A 3-year-old boy was found dead in a bus outside his day care in northwest Houston after he was apparently left inside following a field trip as temperatures outside soared to nearly 100 degrees.
The boy was one of 28 students from the “Discovering Me Academy” who were taken by bus Thursday to a nearby park for a field trip earlier in the day, the Harris County sheriff’s office said.
Houston police said during a Friday press conference that the children were loaded into the van around 10 a.m. and went to Doss Park. The group returned to the day care between 2 and 2:30 p.m.
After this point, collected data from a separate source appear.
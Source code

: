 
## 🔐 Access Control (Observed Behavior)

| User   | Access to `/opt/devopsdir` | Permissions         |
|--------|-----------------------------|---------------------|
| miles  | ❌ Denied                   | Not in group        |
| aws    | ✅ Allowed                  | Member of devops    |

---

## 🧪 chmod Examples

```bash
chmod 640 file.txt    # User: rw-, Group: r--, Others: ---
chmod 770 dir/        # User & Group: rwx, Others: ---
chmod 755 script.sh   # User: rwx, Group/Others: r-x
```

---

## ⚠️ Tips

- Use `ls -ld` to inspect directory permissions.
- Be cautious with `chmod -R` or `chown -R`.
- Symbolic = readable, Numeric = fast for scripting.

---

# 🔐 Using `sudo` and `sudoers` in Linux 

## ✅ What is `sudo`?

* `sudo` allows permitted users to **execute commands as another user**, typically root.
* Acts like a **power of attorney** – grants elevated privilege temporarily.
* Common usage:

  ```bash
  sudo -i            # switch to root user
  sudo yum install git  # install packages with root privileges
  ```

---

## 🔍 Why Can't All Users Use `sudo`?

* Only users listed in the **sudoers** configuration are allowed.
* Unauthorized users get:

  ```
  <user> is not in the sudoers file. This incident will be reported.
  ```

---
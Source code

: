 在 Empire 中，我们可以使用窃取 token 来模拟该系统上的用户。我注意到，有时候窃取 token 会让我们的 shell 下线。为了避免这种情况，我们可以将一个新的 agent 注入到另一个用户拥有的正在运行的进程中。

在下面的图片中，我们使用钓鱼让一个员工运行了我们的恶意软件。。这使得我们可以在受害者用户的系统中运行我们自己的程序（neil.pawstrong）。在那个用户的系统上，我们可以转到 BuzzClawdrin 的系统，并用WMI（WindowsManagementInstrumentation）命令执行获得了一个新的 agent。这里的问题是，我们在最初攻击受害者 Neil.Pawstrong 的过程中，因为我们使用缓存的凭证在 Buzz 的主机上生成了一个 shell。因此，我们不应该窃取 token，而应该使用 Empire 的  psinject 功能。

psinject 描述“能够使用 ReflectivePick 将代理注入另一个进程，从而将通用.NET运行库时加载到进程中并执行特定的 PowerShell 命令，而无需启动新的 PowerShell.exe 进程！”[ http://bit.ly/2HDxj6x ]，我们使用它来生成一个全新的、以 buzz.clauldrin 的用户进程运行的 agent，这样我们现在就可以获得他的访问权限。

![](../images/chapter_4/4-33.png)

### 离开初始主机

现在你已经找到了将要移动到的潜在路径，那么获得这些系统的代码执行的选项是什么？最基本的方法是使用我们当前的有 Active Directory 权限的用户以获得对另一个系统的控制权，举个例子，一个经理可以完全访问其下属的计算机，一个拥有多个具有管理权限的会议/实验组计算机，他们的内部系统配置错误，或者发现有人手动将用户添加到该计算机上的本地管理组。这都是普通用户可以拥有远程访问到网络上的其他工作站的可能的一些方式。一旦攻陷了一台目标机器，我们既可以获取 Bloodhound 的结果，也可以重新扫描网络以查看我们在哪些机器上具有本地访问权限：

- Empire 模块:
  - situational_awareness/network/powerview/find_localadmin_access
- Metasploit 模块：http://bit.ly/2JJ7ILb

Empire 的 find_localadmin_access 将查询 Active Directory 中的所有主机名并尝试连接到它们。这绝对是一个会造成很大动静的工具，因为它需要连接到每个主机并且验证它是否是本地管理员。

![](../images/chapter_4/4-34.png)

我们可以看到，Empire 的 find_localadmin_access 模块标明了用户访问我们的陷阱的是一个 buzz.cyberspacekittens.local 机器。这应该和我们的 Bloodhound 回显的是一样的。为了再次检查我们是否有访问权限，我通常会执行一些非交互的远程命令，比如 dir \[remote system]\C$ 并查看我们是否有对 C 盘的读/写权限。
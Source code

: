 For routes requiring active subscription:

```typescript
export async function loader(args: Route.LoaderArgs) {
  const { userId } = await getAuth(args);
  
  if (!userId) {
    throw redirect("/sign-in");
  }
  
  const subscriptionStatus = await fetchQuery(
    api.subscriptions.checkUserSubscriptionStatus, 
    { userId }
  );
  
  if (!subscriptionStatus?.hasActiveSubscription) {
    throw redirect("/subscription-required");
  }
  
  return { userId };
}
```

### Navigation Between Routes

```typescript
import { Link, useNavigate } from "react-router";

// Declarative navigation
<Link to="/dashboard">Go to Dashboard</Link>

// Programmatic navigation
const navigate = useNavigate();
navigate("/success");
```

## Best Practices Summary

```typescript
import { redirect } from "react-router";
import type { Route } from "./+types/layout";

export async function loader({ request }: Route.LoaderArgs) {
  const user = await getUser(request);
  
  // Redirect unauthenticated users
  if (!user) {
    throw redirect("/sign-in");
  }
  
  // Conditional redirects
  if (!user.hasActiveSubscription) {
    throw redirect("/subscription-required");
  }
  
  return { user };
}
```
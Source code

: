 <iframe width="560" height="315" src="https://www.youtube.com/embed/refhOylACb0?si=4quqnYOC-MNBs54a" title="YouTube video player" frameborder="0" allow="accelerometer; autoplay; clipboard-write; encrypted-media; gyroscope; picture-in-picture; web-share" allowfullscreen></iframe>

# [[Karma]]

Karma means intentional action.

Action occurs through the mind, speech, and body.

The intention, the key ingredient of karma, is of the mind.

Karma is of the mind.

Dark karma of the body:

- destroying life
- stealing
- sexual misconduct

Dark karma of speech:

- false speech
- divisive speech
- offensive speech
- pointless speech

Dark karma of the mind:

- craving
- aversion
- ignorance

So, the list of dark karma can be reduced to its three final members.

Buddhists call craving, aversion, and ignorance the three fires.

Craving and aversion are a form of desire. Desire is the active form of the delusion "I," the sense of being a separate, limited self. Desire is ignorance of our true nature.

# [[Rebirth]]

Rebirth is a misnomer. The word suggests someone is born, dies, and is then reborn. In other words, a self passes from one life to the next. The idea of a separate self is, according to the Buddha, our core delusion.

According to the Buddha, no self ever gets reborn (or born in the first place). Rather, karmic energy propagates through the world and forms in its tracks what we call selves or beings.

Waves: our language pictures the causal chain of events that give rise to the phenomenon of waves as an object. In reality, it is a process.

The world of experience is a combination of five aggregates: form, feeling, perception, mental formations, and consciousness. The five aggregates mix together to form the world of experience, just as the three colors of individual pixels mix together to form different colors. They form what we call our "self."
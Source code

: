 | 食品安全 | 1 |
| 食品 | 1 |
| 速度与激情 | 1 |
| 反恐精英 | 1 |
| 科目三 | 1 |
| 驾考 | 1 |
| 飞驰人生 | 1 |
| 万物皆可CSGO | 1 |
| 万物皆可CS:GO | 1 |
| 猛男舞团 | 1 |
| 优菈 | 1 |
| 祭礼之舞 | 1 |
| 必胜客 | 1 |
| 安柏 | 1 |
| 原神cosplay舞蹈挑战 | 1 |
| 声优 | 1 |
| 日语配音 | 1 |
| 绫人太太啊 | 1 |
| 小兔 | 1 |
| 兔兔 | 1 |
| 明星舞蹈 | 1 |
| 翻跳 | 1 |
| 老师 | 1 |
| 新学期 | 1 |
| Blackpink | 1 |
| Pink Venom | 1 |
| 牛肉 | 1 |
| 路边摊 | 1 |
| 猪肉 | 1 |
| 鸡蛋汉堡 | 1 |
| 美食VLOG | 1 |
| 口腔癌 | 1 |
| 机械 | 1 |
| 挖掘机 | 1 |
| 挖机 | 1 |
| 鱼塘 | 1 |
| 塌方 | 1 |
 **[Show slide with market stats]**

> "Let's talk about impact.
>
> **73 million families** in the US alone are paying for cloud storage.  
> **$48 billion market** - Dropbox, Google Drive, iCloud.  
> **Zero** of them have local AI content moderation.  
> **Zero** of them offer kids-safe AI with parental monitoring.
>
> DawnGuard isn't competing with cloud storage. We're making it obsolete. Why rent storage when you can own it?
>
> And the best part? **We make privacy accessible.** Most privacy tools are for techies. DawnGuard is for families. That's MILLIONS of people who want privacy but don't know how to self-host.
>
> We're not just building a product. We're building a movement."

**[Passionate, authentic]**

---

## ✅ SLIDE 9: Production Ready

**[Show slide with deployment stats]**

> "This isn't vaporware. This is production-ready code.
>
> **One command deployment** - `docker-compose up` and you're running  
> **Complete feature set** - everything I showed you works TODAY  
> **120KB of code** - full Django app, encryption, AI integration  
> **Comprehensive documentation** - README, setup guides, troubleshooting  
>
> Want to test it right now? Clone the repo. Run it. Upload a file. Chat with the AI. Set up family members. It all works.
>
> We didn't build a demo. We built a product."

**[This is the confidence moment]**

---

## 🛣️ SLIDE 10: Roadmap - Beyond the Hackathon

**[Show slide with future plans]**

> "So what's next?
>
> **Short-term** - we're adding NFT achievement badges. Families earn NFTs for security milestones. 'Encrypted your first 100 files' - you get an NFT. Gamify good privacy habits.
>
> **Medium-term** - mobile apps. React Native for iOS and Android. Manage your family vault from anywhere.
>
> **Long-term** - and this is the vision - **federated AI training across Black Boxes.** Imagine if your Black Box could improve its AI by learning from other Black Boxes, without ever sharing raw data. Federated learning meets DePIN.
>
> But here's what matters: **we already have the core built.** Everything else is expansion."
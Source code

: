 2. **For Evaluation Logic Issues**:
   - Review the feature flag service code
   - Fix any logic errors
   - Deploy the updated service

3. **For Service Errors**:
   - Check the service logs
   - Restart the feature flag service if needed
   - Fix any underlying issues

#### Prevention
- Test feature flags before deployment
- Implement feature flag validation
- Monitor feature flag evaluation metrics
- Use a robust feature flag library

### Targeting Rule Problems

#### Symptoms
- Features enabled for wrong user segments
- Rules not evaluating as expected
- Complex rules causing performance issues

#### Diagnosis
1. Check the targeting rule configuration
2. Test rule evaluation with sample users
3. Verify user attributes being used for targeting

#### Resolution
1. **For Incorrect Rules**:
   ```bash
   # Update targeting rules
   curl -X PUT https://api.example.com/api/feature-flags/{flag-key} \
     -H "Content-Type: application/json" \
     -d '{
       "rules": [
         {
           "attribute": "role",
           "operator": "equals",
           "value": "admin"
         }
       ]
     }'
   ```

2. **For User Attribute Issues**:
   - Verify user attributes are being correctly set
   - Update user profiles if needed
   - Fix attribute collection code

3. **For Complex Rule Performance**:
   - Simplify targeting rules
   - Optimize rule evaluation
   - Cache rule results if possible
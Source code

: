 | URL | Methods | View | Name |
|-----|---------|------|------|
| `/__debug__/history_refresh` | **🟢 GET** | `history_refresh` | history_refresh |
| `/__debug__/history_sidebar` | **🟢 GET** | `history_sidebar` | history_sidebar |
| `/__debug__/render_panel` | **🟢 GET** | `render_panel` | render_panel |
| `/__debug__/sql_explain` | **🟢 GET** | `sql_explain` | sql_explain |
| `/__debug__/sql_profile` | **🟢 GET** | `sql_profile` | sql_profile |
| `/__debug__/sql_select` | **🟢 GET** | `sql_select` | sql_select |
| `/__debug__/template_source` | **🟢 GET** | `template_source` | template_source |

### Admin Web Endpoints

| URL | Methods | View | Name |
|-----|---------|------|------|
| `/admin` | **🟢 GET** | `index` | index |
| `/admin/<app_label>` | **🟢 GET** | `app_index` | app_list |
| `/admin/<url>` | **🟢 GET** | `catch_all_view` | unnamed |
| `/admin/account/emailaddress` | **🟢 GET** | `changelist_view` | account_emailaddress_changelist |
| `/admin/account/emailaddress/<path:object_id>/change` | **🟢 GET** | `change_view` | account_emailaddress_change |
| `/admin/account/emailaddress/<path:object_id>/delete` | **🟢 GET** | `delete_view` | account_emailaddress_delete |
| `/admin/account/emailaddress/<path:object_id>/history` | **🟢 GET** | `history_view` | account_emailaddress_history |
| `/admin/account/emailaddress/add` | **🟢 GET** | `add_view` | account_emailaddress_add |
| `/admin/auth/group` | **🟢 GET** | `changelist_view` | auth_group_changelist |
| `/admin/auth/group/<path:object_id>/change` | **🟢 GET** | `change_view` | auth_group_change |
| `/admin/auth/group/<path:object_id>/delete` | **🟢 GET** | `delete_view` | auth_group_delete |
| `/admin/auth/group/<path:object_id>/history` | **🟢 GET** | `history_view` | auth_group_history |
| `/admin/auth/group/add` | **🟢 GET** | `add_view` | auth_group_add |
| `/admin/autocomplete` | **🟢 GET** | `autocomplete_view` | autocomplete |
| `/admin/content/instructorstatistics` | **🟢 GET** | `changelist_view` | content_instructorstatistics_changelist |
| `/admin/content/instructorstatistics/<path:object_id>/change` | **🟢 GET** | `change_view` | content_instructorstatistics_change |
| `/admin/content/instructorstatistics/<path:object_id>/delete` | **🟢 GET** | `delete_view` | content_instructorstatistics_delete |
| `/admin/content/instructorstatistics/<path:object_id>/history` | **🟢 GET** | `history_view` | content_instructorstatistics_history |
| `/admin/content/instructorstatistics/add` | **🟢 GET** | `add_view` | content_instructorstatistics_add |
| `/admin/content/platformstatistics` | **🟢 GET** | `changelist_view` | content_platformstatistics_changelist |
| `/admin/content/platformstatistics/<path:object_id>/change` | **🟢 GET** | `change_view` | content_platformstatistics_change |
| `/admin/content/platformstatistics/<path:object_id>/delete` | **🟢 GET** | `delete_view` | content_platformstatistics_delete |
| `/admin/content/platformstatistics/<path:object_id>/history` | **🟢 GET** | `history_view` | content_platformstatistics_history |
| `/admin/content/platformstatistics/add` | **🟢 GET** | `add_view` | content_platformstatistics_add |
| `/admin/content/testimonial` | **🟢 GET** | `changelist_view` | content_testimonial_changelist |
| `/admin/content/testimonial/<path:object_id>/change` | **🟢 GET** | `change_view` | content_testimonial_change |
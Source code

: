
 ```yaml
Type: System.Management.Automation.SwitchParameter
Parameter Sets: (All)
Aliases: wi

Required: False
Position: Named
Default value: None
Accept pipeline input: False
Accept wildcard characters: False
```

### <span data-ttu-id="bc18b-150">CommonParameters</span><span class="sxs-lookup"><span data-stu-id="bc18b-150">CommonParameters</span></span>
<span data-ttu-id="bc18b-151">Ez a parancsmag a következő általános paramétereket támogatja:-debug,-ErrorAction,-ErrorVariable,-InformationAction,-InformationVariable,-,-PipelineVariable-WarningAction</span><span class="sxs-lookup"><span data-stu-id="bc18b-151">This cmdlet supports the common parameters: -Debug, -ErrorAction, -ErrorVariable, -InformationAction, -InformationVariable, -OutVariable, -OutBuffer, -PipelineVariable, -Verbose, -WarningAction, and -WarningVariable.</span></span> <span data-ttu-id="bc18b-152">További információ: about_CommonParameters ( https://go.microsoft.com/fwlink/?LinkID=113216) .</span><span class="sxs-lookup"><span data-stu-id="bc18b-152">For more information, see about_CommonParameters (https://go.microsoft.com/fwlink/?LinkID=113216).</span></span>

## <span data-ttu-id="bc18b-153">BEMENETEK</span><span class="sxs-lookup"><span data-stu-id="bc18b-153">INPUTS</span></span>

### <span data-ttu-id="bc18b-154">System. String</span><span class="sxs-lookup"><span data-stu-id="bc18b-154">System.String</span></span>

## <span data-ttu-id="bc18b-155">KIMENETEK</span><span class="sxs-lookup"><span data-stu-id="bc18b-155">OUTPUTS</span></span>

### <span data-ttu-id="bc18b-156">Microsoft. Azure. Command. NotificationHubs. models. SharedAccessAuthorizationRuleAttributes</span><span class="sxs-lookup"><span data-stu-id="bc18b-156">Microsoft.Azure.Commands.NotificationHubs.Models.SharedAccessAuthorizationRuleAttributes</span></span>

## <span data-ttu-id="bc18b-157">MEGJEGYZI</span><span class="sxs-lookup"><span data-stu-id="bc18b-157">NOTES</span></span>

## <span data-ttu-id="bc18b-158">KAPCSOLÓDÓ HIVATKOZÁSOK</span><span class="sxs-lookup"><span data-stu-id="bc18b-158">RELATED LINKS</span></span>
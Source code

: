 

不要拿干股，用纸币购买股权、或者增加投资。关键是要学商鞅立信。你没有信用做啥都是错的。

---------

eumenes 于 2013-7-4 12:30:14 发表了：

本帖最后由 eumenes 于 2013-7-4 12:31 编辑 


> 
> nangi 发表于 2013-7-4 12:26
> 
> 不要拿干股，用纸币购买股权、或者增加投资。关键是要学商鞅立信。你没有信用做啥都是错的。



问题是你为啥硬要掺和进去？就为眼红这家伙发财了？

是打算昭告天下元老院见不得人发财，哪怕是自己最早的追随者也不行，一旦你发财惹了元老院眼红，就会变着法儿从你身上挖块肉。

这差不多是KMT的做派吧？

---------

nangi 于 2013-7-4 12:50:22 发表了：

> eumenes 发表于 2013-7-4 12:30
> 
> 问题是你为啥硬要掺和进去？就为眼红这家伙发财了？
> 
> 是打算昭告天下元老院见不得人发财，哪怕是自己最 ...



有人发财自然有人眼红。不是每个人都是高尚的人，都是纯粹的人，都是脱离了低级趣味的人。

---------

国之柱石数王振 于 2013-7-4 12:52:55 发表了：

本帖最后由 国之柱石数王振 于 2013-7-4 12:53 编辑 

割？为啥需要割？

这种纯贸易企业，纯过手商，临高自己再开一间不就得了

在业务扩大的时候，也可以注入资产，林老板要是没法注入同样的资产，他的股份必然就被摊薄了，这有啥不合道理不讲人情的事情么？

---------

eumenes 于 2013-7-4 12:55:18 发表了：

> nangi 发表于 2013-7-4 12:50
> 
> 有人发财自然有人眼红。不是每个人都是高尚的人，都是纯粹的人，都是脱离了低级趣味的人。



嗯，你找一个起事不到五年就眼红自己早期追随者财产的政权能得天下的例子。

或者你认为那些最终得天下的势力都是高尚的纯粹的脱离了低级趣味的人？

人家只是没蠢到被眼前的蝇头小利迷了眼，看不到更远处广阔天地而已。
School records show the 3-year-old had been listed as accounted for on a list of students, the sheriff’s office said. It was only when the boy’s father came to pick him up at 6:30 p.m. that officials discovered the boy was still on the bus.
He was found unresponsive, and the temperature inside the bus was 113 degrees, the sheriff’s office said.
Investigators believe the child was left inside the bus for at least three and a half hours. The boy was transported to the hospital and pronounced dead at 7:45 p.m.
Police are looking into the actions of the two day-care workers and the facility as part of their investigation, police said during Friday’s press conference. CNN has reached out to the academy for comment.
Deputies are interviewing the driver of the bus and a chaperone who was on the field trip, and both are said to be cooperating with the investigation.
“It’s just tragic,” said Constable Alan Rosen.
He also urged parents and caregivers to always look in and around their vehicle before leaving it.
“Do something that always reminds you that you have a loving package in the backseat of that car,” Rosen said.
In the US, hot car deaths are a consistent problem. An average of 37 children die each year from being left in hot cars, according to the safety organization Kids and Cars.
According to NoHeatStroke.org, Texas had the most such deaths from 1998 to 2015, and the month of July is usually the deadliest month.